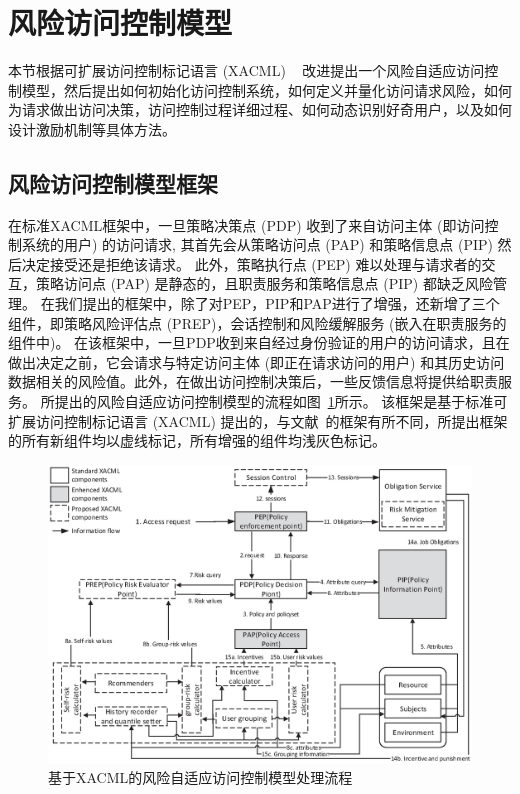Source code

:\section{风险访问控制模型}
\label{sec:proposed model}
本节根据可扩展访问控制标记语言 (XACML) ~\cite{verma2004xml} 改进提出一个风险自适应访问控制模型，然后提出如何初始化访问控制系统，如何定义并量化访问请求风险，如何为请求做出访问决策，访问控制过程详细过程、如何动态识别好奇用户，以及如何设计激励机制等具体方法。

\subsection{风险访问控制模型框架}
\label{subsec:framework}

在标准XACML框架中，一旦策略决策点 (PDP) 收到了来自访问主体 (即访问控制系统的用户) 的访问请求, 其首先会从策略访问点 (PAP) 和策略信息点 (PIP) 然后决定接受还是拒绝该请求。 此外，策略执行点 (PEP) 难以处理与请求者的交互，策略访问点 (PAP) 是静态的，且职责服务和策略信息点 (PIP) 都缺乏风险管理。
在我们提出的框架中，除了对PEP，PIP和PAP进行了增强，还新增了三个组件，即策略风险评估点 (PREP)，会话控制和风险缓解服务 (嵌入在职责服务的组件中)。 在该框架中，一旦PDP收到来自经过身份验证的用户的访问请求，且在做出决定之前，它会请求与特定访问主体 (即正在请求访问的用户) 和其历史访问数据相关的风险值。此外，在做出访问控制决策后，一些反馈信息将提供给职责服务。 所提出的风险自适应访问控制模型的流程如图~\ref{fig:Process_flow}所示。 该框架是基于标准可扩展访问控制标记语言 (XACML) 提出的，与文献~\cite{shaikh2012dynamic}的框架有所不同，所提出框架的所有新组件均以虚线标记，所有增强的组件均浅灰色标记。


\begin{figure}[htbp]
	\includegraphics[width=\linewidth]{./figures/Process_flow.eps}
	\caption{基于XACML的风险自适应访问控制模型处理流程}
	\label{fig:Process_flow}
\end{figure}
◇ ◇ ◇
* _Problem_:
Please, without any pictures, write out exactly the lines of the listing from its first line through the line that holds "在标准XACML框架中，一旦策略决策点 (PDP) 收到了来自访问主体", ends included, and nothing beyond them.

* _Answer box_:
Source code

:\section{风险访问控制模型}
\label{sec:proposed model}
本节根据可扩展访问控制标记语言 (XACML) ~\cite{verma2004xml} 改进提出一个风险自适应访问控制模型，然后提出如何初始化访问控制系统，如何定义并量化访问请求风险，如何为请求做出访问决策，访问控制过程详细过程、如何动态识别好奇用户，以及如何设计激励机制等具体方法。

\subsection{风险访问控制模型框架}
\label{subsec:framework}

在标准XACML框架中，一旦策略决策点 (PDP) 收到了来自访问主体 (即访问控制系统的用户) 的访问请求, 其首先会从策略访问点 (PAP) 和策略信息点 (PIP) 然后决定接受还是拒绝该请求。 此外，策略执行点 (PEP) 难以处理与请求者的交互，策略访问点 (PAP) 是静态的，且职责服务和策略信息点 (PIP) 都缺乏风险管理。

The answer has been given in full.